However, sugar, textiles, rubber/rubber products, mining/quarrying, oil/gas exploration, cosmetics, cement, basic metals, consumer/household machinery, construction, transport, telecommunications, information technology and IT services sectors attracted better foreign investment during the said period.
Total inflow of foreign investment in the country aggregated to 455 million dollars in the July-Sept quarter.
Reluctance from investors was evident in the first quarter, as the inflow of Foreign Private Investment (FPI) decreased by a mammoth 67.5 percent. Pakistan has alarmingly received only $67.7 million worth of foreign private investment in July-Sept 2010, as compared to an investment worth $208.2 million during the corresponding period of last fiscal.
The foreign direct investment (FDI), however, reflected a slight decline of 9.5 percent and settled at $387.4 million as against $428 million received in the comparable period of previous fiscal. Total foreign investment in the country amounted to $455 million witnessing a decline of 28 per cent, while investment worth $636 million was received during the same quarter of the last fiscal.

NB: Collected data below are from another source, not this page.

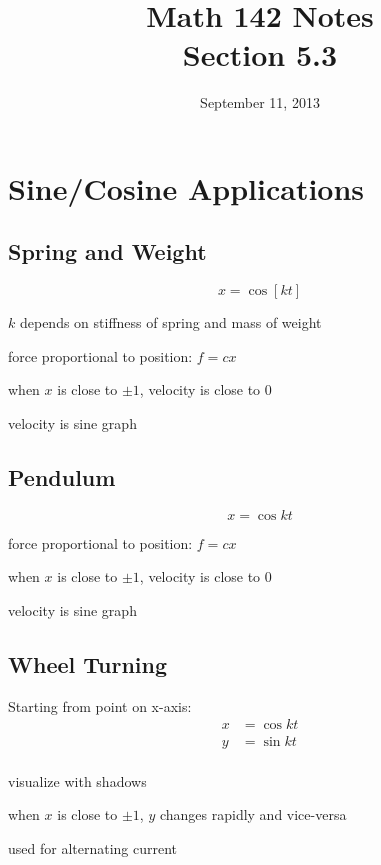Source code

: \documentclass{exam}
\title{Math 142 Notes \\ Section 5.3}
\date{September 11, 2013}
\begin{document}
  \maketitle
  \tableofcontents

  \section{Sine/Cosine Applications}

  \subsection{Spring and Weight}
  \[
    x = \cos \left[ k t \right]
  \]
  \begin{itemize*}
    \item $k$ depends on stiffness of spring and mass of weight
    \item force proportional to position: $f = cx$
    \item when $x$ is close to $\pm 1$, velocity is close to $0$
    \item velocity is sine graph
  \end{itemize*}

  \subsection{Pendulum}
  \[
    x = \cos kt 
  \]
  \begin{itemize*}
    \item force proportional to position: $f = cx$
    \item when $x$ is close to $\pm 1$, velocity is close to $0$
    \item velocity is sine graph
  \end{itemize*}

  \subsection{Wheel Turning}
  Starting from point on x-axis:
  \begin{align*}
    x &= \cos kt \\
    y &= \sin kt \\
  \end{align*}

  \begin{itemize*}
    \item visualize with shadows
    \item when $x$ is close to $\pm 1$, $y$ changes rapidly and vice-versa
    \item used for alternating current
  \end{itemize*}
\end{document}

To add to the worries, investment coming from the developed nations declined by 50 percent, as only $244 million flew to Pakistan in the first quarter as compared to $484 million in last year. However, there was growth in the investment from developing countries, as an increase of 185 percent was seen.
The unwillingness of investors to expand business in Pakistan is understandable as the country is currently suffering from major crises like war on terror, political tug of war between the political parties, bomb blasts and floods.